I may not be anywhere near as busy as Zeldman, but so far it hasn’t been possible to update the design here, that has been in place eighteen months now. Those days of five redesigns a year are truly a distant memory.
The Electroloom Developer Kit is a tool for designing and manufacturing custom 3D fabrics. When interacting with our machine, there is no need for thread, needles, or sewing. Instead, our users need only some simple CAD skills to design their patterns, and the Electroloom does the rest. Behind the scenes, our technology reduces the traditional textile manufacturing process into a single step. Instead of sending raw material through factories where it undergoes numerous processing steps to create a traditional textile, we are able to directly convert raw material to finished good.
The Electroloom is still in Kickstarter, or fund raising mode, but could be a game changer – to say the least – for the apparel industry, were it to ever catch on.
By conducting our banking transactions online, booking travel in the same way, or scanning our own groceries, we have become shadow employees of the companies that we transact with. I’d never quite looked at these sorts of things that way, rather just seen it as the advance of good old fashioned automation.

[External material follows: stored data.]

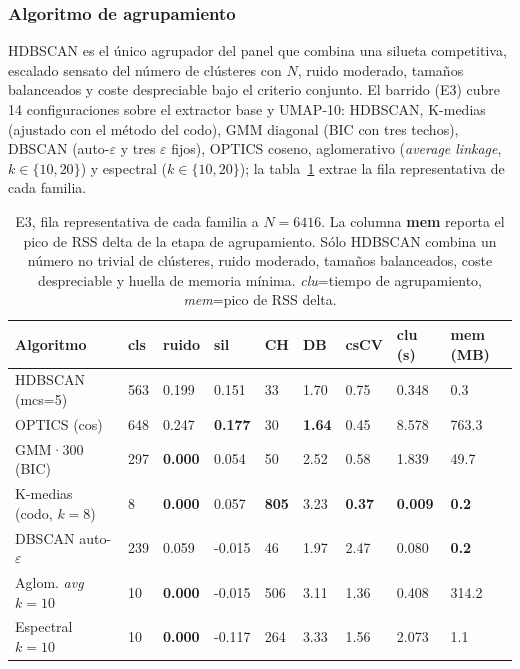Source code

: \subsubsection{Algoritmo de agrupamiento}
\label{subsubsec:res-agrupamiento}
HDBSCAN es el único agrupador del panel que combina una silueta competitiva,
escalado sensato del número de clústeres con $N$, ruido moderado, tamaños
balanceados y coste despreciable bajo el criterio conjunto. El barrido (E3)
cubre 14 configuraciones sobre el extractor base y UMAP-10: HDBSCAN, K-medias
(ajustado con el método del codo), GMM diagonal (BIC con tres techos), DBSCAN
(auto-$\varepsilon$ y tres $\varepsilon$ fijos), OPTICS coseno, aglomerativo
(\textit{average linkage}, $k\in\{10, 20\}$) y espectral ($k\in\{10, 20\}$); la
tabla~\ref{tab:e3-summary-6416} extrae la fila representativa de cada familia.

\begin{table}[h]
  \centering
{\footnotesize
\begin{tabular}{|p{2.4cm}|p{0.9cm}|p{1.0cm}|p{1.1cm}|p{0.8cm}|p{0.8cm}|p{0.9cm}|p{1.0cm}|p{1.0cm}|} \hline
  \textbf{Algoritmo} & \textbf{cls} & \textbf{ruido} & \textbf{sil} & \textbf{CH} & \textbf{DB} & \textbf{csCV} & \textbf{clu (s)} & \textbf{mem (MB)} \\ \hline
  HDBSCAN (mcs=5)        & 563 & 0.199 &  0.151 &  33 & 1.70 & 0.75 & 0.348 & 0.3 \\ \hline
  OPTICS (cos)           & 648 & 0.247 &  \textbf{0.177} &  30 & \textbf{1.64} & 0.45 & 8.578 & 763.3 \\ \hline
  GMM·300 (BIC)          & 297 & \textbf{0.000} &  0.054 &  50 & 2.52 & 0.58 & 1.839 & 49.7 \\ \hline
  K-medias (codo, $k=8$)   &   8 & \textbf{0.000} &  0.057 & \textbf{805} & 3.23 & \textbf{0.37} & \textbf{0.009} & \textbf{0.2} \\ \hline
  DBSCAN auto-$\varepsilon$ & 239 & 0.059 & -0.015 & 46 & 1.97 & 2.47 & 0.080 & \textbf{0.2} \\ \hline
  Aglom. \textit{avg} $k=10$ &  10 & \textbf{0.000} & -0.015 & 506 & 3.11 & 1.36 & 0.408 & 314.2 \\ \hline
  Espectral $k=10$       &  10 & \textbf{0.000} & -0.117 & 264 & 3.33 & 1.56 & 2.073 & 1.1 \\ \hline
\end{tabular}
}
  \caption[E3, fila representativa por familia a $N=6416$]{E3, fila representativa de cada familia a $N=6416$. La columna
  \textbf{mem} reporta el pico de RSS delta de la etapa de agrupamiento. Sólo
  HDBSCAN combina un número no trivial de clústeres, ruido moderado, tamaños
  balanceados, coste despreciable y huella de memoria mínima. \glosacalidad{}
  \textit{clu}=tiempo de agrupamiento, \textit{mem}=pico de RSS delta.}
  \label{tab:e3-summary-6416}
\end{table}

I define shadow work as all the unpaid jobs we do on behalf of businesses and organizations: We are pumping our own gas, scanning our own groceries, booking our travel and busing our tables at Starbucks. Shadow work is a new concept, so as yet, no one has compiled economic data on how many jobs we, the consumers, have taken over from (erstwhile) employees.

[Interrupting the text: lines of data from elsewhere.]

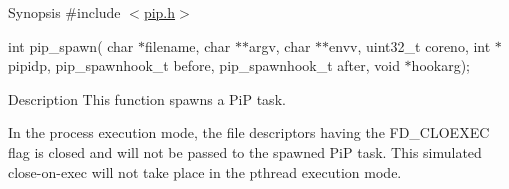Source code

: \begin{DoxyParagraph}{Synopsis}
\#include $<$\hyperlink{pip_8h_source}{pip.\-h}$>$ \par
int pip\-\_\-spawn( char $\ast$filename, char $\ast$$\ast$argv, char $\ast$$\ast$envv, uint32\-\_\-t coreno, int $\ast$pipidp, pip\-\_\-spawnhook\-\_\-t before, pip\-\_\-spawnhook\-\_\-t after, void $\ast$hookarg);
\end{DoxyParagraph}
\begin{DoxyParagraph}{Description}
This function spawns a Pi\-P task. 
\end{DoxyParagraph}
\begin{DoxyParagraph}{}
In the process execution mode, the file descriptors having the {\ttfamily F\-D\-\_\-\-C\-L\-O\-E\-X\-E\-C} flag is closed and will not be passed to the spawned Pi\-P task. This simulated close-\/on-\/exec will not take place in the pthread execution mode.
\end{DoxyParagraph}


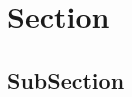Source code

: \documentclass[a4paper]{article}
\begin{document}
\section{Section}

\subsection{SubSection}
\end{document}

For my part there’s a definite convenience in being a “shadow employee” however. I can book flights at whatever hour of the day suits me, rather than only during certain shop hours, or buy a dozen chocolate bars (say) at the supermarket with my groceries, and not have to concern myself with the weird looks of the check-out operator.

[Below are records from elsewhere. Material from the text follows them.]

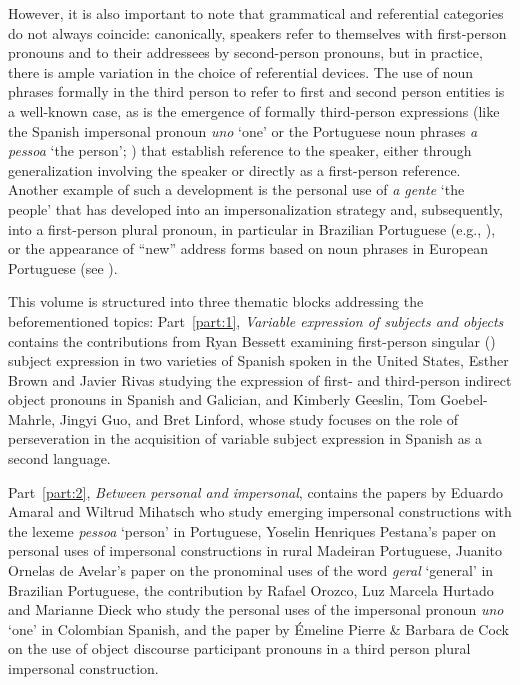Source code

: \documentclass[output=paper]{langscibook}
\begin{document}
However, it is also important to note that grammatical and referential categories do not always coincide: canonically, speakers refer to themselves with first-person pronouns and to their addressees by second-person pronouns, but in practice, there is ample variation in the choice of referential devices. The use of noun phrases formally in the third person to refer to first and second person entities is a well-known case, as is the emergence of formally third-person expressions (like the Spanish impersonal pronoun \textit{uno} ‘one’ or the Portuguese noun phrases \textit{a pessoa}  ‘the person’; ) that establish reference to the speaker, either through generalization involving the speaker or directly as a first-person reference. Another example of such a development is the personal use of \textit{a gente}  ‘the people’ that has developed into an impersonalization strategy and, subsequently, into a first-person plural pronoun, in particular in Brazilian Portuguese (e.g., \citealt{Lopes2004, Zilles2005}), or the appearance of “new” address forms based on noun phrases in European Portuguese (see ).\largerpage



This volume is structured into three thematic blocks addressing the beforementioned topics: Part~\ref{part:1}, \textit{Variable expression of subjects and objects} contains the contributions from Ryan Bessett examining first-person singular () subject expression in two varieties of Spanish spoken in the United States, Esther Brown and Javier Rivas studying the expression of first- and third-person indirect object pronouns in Spanish and Galician, and Kimberly Geeslin, Tom Goebel-Mahrle, Jingyi Guo, and Bret Linford, whose study focuses on the role of perseveration in the acquisition of variable subject expression in Spanish as a second language. 



Part~\ref{part:2}, \textit{Between personal and impersonal},  contains the papers by Eduardo Amaral and Wiltrud Mihatsch who study emerging impersonal constructions with the lexeme \textit{pessoa}  ‘person’ in Portuguese, Yoselin Henriques Pestana's paper on personal uses of impersonal constructions in rural Madeiran Portuguese, Juanito Ornelas de Avelar’s paper on the pronominal uses of the word \textit{geral}  ‘general’ in Brazilian Portuguese, the contribution by Rafael Orozco, Luz Marcela Hurtado and Marianne Dieck who study the personal uses of the impersonal pronoun \textit{uno}  ‘one’ in Colombian Spanish, and the paper by Émeline Pierre \& Barbara de Cock on the use of object discourse participant pronouns in a third person plural impersonal construction. 
\end{document}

Certainly jobs are being lost as a result, but opportunities are emerging in other areas. Someone still has to deliver the increasing amounts of stuff we’re ordering online, or staff the ever proliferating coffee shops that we are so fond of hanging out in.
While it’s possible you may not have heard of film visual effects company Industrial Light & Magic, or ILM, you’d have witnessed dozens of instances of their work in the movies you’ve seen. I sometimes wonder how some films might look had ILM not come along… for example, would film producers still be using mattes today?
To mark the forty years since the inception of ILM, film directors including George Lucas, Steven Spielberg, Ron Howard, J.J. Abrams, James Cameron, plus many others who were part of ILM, talk through the company’s history.
As it turns 40 this year, ILM can claim to have played a defining role making effects for 317 movies. But that’s only part of the story: Pixar began, essentially, as an ILM internal investigation. Photoshop was invented, in part, by an ILM employee tinkering with programming in his time away from work. Billions of lines of code have been formulated there. Along the way ILM has put tentacles into pirate beards, turned a man into mercury, and dominated box office charts with computer-generated dinosaurs and superheroes.
Coming to your restaurant table soon… 3D animation of your meal being prepared, sort of, that is projected onto the table, while you wait for your food to arrive. The concept has been developed by Belgium based artistic collective Skullmapping.
If nothing else, it should eliminate any awkward pre-dinner lapses in conversation.